To conclude, the present study found no difference in menopausal age between women who underwent or not tubal ligation. Based on the review of literature, no conclusive statements can be made in this regard due to contradictory results between publications. Larger randomized case-control studies should be performed to enable making stronger conclusions about the long-term effect of tubal ligation as a method for birth control.

Acknowledgments

We would like to thank all women who participated in the study.

Declarations

Ethics approval and consent to participate

Written informed consent was obtained from the patients for the purpose of this study.
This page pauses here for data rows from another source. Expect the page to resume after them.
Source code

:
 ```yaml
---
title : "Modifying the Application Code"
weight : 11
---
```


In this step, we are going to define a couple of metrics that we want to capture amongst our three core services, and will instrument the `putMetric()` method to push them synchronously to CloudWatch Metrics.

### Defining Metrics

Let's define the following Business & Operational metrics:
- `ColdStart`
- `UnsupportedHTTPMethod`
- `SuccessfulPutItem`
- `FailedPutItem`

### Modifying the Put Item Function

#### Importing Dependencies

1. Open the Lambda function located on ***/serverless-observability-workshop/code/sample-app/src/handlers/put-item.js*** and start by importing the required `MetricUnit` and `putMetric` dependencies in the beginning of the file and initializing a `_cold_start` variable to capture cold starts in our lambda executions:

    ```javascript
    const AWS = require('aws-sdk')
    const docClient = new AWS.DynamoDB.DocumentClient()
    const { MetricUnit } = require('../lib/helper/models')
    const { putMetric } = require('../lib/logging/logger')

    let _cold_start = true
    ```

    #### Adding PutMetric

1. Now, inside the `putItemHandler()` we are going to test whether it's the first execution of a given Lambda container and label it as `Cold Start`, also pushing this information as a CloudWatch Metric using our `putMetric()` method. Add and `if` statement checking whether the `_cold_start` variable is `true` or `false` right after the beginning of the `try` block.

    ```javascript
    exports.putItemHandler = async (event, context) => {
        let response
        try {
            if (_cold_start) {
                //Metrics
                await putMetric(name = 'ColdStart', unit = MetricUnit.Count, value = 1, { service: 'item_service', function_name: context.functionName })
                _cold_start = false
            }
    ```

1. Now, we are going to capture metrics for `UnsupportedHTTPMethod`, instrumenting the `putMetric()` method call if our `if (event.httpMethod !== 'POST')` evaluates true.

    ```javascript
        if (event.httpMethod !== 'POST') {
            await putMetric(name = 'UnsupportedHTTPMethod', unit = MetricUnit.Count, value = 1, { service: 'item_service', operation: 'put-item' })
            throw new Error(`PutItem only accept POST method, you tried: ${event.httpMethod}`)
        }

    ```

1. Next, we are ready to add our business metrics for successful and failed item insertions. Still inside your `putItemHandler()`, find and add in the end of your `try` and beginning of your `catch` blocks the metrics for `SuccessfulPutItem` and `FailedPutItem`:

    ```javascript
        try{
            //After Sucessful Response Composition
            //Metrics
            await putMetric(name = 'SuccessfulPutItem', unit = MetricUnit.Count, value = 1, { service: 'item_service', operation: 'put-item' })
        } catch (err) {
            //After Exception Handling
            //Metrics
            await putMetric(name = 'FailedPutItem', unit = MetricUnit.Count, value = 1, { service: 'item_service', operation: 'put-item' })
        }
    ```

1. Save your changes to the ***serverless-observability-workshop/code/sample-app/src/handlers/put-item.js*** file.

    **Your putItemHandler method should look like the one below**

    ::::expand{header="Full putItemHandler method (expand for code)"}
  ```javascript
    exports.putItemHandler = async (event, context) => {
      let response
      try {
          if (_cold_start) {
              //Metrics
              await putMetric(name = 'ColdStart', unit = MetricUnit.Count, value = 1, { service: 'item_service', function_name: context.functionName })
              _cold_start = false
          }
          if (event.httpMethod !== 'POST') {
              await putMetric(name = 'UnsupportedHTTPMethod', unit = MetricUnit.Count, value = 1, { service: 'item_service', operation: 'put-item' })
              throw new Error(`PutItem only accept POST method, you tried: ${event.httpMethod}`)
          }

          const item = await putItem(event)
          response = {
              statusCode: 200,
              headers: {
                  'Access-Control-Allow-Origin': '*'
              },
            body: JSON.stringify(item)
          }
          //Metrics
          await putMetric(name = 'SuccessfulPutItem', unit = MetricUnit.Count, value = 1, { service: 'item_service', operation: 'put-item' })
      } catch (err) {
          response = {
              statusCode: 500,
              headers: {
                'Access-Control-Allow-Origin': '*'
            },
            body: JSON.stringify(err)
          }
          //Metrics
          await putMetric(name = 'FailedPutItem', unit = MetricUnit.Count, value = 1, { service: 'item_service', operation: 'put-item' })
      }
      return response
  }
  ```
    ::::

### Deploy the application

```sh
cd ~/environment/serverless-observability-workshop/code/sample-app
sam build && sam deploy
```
A copy of the consent is available for review by the Editor-in-Chief of this journal.

Consent for publication

Not applicable.

Availability of data and materials

The patients’ data are available upon request and after approval of the authors to preserve the patients’ anonymity.

Funding

None.

Authors’ contributions

GAT and EA are responsible of the medical and therapeutic management of the patients.
OH, FM, AK and SM collected the data and performed the data entry.
OH analyzed the data.
Dr GAT, OH and SM wrote the manuscript.
All authors approved the manuscript and GAT gave his final approval of the paper to be published.

Conflicts of interest

The authors declare that they have no conflict of interest in publishing the article.